**What needs to be done:** Go through the data and copy each line where the word "title" shows up.

= = =

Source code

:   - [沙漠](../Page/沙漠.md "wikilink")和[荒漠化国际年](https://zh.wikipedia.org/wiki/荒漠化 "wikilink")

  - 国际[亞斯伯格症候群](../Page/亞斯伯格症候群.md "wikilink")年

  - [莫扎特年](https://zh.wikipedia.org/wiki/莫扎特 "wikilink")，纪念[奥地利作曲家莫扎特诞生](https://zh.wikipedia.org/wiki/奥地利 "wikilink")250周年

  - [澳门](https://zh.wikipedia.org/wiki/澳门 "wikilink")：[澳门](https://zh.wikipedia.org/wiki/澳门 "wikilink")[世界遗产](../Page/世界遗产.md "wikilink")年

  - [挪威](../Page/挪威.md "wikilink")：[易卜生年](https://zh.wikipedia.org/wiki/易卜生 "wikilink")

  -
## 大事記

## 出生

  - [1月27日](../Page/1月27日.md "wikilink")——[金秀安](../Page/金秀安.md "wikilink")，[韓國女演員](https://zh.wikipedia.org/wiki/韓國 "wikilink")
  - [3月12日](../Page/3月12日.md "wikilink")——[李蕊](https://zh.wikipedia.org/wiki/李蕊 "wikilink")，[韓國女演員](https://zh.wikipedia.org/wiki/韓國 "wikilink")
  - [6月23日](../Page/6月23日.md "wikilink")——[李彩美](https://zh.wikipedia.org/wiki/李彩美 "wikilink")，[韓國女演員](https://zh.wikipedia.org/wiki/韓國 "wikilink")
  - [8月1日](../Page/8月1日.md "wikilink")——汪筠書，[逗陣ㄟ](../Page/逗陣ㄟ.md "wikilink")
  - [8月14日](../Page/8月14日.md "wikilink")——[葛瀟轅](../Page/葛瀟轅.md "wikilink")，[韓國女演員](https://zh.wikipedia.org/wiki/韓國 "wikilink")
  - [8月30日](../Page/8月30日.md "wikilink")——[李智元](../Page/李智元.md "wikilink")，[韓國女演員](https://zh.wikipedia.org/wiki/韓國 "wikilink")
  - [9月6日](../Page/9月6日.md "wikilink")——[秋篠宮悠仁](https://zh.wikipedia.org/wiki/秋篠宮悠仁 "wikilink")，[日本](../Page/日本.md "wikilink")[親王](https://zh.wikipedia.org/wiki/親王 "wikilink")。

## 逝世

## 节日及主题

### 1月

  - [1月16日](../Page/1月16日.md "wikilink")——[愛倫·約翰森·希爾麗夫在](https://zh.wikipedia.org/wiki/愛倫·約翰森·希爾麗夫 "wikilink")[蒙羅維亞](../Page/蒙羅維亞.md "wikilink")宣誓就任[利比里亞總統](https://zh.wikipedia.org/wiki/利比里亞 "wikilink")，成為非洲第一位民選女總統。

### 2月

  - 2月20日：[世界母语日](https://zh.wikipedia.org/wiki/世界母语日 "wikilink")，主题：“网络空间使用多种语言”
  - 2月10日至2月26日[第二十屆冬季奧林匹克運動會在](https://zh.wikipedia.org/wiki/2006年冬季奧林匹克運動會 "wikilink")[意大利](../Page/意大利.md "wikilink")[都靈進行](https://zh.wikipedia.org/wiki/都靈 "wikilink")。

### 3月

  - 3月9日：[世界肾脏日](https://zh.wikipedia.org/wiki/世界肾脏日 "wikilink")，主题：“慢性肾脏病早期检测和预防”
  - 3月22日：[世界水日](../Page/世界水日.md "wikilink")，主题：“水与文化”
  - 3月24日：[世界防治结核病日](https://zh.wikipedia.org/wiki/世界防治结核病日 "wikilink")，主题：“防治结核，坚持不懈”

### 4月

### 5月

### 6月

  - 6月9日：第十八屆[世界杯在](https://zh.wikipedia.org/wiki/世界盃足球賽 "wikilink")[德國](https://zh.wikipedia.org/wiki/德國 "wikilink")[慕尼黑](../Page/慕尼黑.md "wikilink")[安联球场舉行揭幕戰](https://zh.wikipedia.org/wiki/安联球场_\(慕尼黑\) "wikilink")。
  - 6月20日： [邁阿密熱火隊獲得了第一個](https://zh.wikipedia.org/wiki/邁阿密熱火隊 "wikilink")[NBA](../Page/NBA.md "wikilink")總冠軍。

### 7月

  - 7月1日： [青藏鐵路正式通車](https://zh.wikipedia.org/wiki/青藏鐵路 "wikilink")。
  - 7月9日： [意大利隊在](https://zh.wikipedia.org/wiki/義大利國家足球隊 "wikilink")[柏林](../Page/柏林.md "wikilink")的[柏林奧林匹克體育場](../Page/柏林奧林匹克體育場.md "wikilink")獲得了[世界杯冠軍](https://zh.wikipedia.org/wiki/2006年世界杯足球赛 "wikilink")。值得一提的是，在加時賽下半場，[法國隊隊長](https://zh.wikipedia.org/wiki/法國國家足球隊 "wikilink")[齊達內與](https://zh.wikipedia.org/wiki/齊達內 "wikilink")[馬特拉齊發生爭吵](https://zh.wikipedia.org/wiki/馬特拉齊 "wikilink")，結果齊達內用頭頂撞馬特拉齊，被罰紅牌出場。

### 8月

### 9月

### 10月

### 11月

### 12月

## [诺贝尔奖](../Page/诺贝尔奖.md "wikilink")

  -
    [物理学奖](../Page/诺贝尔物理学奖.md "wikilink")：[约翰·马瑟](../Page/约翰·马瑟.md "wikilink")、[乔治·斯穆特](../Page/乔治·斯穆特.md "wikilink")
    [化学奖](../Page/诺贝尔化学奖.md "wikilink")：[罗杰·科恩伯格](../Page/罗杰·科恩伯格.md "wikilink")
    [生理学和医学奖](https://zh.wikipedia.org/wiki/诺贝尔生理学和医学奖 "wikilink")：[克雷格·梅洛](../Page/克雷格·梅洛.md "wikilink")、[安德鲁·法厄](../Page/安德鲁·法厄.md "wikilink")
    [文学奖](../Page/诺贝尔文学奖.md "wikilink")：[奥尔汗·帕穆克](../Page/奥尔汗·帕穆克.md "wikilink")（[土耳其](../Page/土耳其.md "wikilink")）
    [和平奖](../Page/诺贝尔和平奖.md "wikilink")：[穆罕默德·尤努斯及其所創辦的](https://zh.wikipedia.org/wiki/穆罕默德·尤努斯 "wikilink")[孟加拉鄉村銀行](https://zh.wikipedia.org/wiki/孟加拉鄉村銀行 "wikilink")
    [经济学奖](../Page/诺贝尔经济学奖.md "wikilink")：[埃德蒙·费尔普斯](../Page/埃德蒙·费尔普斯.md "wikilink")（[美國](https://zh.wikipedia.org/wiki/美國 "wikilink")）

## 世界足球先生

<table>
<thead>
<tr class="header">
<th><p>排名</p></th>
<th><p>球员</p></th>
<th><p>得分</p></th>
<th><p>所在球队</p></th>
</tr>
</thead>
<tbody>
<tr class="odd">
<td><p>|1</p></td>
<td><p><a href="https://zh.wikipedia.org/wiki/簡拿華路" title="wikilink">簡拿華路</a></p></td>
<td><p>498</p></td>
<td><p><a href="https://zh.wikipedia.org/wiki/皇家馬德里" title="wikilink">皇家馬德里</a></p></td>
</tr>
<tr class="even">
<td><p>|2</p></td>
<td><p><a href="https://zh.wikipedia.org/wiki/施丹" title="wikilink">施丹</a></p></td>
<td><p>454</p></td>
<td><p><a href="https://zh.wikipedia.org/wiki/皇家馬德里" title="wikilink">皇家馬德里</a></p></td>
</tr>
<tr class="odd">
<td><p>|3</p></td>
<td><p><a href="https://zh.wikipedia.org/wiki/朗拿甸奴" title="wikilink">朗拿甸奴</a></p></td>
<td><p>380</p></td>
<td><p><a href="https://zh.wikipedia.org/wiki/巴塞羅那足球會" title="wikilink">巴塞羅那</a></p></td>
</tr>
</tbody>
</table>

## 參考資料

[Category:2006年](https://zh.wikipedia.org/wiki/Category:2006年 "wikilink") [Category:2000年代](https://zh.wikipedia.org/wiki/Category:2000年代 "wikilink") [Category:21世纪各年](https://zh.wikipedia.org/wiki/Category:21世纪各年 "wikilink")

= = =

**Result for this task:**
<td><p><a href="https://zh.wikipedia.org/wiki/簡拿華路" title="wikilink">簡拿華路</a></p></td>
<td><p><a href="https://zh.wikipedia.org/wiki/皇家馬德里" title="wikilink">皇家馬德里</a></p></td>
<td><p><a href="https://zh.wikipedia.org/wiki/施丹" title="wikilink">施丹</a></p></td>
<td><p><a href="https://zh.wikipedia.org/wiki/皇家馬德里" title="wikilink">皇家馬德里</a></p></td>
<td><p><a href="https://zh.wikipedia.org/wiki/朗拿甸奴" title="wikilink">朗拿甸奴</a></p></td>
<td><p><a href="https://zh.wikipedia.org/wiki/巴塞羅那足球會" title="wikilink">巴塞羅那</a></p></td>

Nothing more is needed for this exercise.